Newswise — The University of Chicago Medicine Kovler Diabetes Center has named two associate directors to support adult and pediatric diabetes care.
Celeste Thomas, MD, has been named associate director of the Kovler Diabetes Center to coordinate inpatient and outpatient quality improvement initiatives and focus on adult outpatient care and education programming.
Thomas’s clinical and academic interests are focused on understanding ways to efficiently improve the quality of diabetes care in both inpatient and outpatient settings. Specifically, she is working with cross-specialty teams to decrease iatrogenic hypoglycemia and improve blood glucose control for patients.
Thomas maintains professional interests in the prevention of diabetes and health disparities through lifestyle interventions, primary care endocrinology in women, and improving clinical practices through education, understanding and compassion for those facing the challenges of diabetes.

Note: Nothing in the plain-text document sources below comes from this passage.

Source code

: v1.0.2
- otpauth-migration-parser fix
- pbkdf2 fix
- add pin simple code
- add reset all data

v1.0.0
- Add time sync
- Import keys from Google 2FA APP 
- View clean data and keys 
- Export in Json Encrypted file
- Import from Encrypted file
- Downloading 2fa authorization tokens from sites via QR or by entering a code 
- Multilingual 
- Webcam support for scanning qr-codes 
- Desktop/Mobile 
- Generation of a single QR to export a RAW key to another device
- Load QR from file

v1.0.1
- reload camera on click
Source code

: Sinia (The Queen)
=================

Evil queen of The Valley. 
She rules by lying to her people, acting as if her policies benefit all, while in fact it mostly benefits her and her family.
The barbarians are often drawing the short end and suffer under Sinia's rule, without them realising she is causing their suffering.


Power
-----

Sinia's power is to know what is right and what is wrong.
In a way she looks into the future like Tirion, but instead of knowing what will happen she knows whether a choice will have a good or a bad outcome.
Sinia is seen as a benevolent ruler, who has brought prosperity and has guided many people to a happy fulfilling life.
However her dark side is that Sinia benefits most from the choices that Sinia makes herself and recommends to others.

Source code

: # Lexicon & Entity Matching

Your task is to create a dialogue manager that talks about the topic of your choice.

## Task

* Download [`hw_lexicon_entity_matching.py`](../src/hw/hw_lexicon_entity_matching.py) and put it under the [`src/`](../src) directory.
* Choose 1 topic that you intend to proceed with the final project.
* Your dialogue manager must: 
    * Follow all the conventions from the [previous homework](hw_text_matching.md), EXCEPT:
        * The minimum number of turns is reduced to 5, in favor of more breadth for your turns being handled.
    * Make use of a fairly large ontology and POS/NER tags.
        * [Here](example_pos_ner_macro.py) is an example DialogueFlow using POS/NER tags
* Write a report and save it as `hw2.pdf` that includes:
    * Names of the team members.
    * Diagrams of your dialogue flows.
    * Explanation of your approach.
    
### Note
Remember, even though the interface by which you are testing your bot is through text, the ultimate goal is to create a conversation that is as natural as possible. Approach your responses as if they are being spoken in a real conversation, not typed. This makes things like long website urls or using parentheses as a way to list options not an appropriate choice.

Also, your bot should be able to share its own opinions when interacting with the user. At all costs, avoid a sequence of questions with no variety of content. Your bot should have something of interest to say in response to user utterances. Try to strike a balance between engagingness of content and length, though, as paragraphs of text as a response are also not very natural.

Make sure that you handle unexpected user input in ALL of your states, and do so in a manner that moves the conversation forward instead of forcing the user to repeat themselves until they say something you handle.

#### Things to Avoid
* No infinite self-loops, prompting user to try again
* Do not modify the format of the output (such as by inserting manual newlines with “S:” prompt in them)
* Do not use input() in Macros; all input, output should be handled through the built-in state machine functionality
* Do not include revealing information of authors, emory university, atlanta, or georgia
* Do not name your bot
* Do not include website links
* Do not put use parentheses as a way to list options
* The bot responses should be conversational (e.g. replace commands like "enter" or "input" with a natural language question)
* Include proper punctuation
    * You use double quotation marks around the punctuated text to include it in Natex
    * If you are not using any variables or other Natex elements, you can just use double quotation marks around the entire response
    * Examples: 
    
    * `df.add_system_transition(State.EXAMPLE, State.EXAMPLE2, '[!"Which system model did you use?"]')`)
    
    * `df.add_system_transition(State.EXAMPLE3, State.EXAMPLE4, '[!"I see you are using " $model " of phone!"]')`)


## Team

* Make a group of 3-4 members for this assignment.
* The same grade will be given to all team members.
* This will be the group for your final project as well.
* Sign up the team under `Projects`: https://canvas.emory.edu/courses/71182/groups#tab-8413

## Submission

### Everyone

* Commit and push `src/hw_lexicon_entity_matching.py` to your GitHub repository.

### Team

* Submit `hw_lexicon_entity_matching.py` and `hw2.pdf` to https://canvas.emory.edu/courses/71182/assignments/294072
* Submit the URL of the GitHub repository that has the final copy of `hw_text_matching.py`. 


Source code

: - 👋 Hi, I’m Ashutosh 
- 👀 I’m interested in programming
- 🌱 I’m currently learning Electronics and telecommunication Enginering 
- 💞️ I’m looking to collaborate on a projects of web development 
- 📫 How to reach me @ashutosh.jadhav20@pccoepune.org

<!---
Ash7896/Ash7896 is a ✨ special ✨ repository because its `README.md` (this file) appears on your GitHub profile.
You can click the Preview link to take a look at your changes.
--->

Thomas, a Chicagoland native, received a Master of Science from Stanford University in civil and environmental engineering before completing medical school at Northwestern. She completed a residency in internal medicine as well as an adult endocrine fellowship at the University of Chicago, before joining the faculty of the Section of Adult and Pediatric Endocrinology, Diabetes and Metabolism in 2013.
“Dr. Thomas has made an enormous contribution to clinical and translational care, education and research on our campus, and we are honored to have her in this new leadership role at Kovler,” said Louis Philipson, MD, PhD, director of the Kovler Diabetes Center.
Meanwhile, Siri Greeley, MD, PhD, has been named associate director of the Kovler Diabetes Center to coordinate pediatric inpatient and outpatient diabetes care and focus on outpatient education programming for families, parents, caregivers and educators. His outreach efforts also will extend to a variety of communities on the south side of Chicago.
Greeley’s clinical and academic interests are focused on diabetes in children, specifically rare genetic forms of diabetes, or monogenic diabetes. Since 2006, he has pursued patient-oriented and outcomes-based clinical research, with a focus on monogenic neonatal diabetes. Along with Elbert Huang, MD, Greeley published a formal analysis of the cost-effectiveness of genetic testing in neonatal diabetes, showing that testing not only improves quality of life but also represents one of few examples of a medical advancement that is actually cost-saving.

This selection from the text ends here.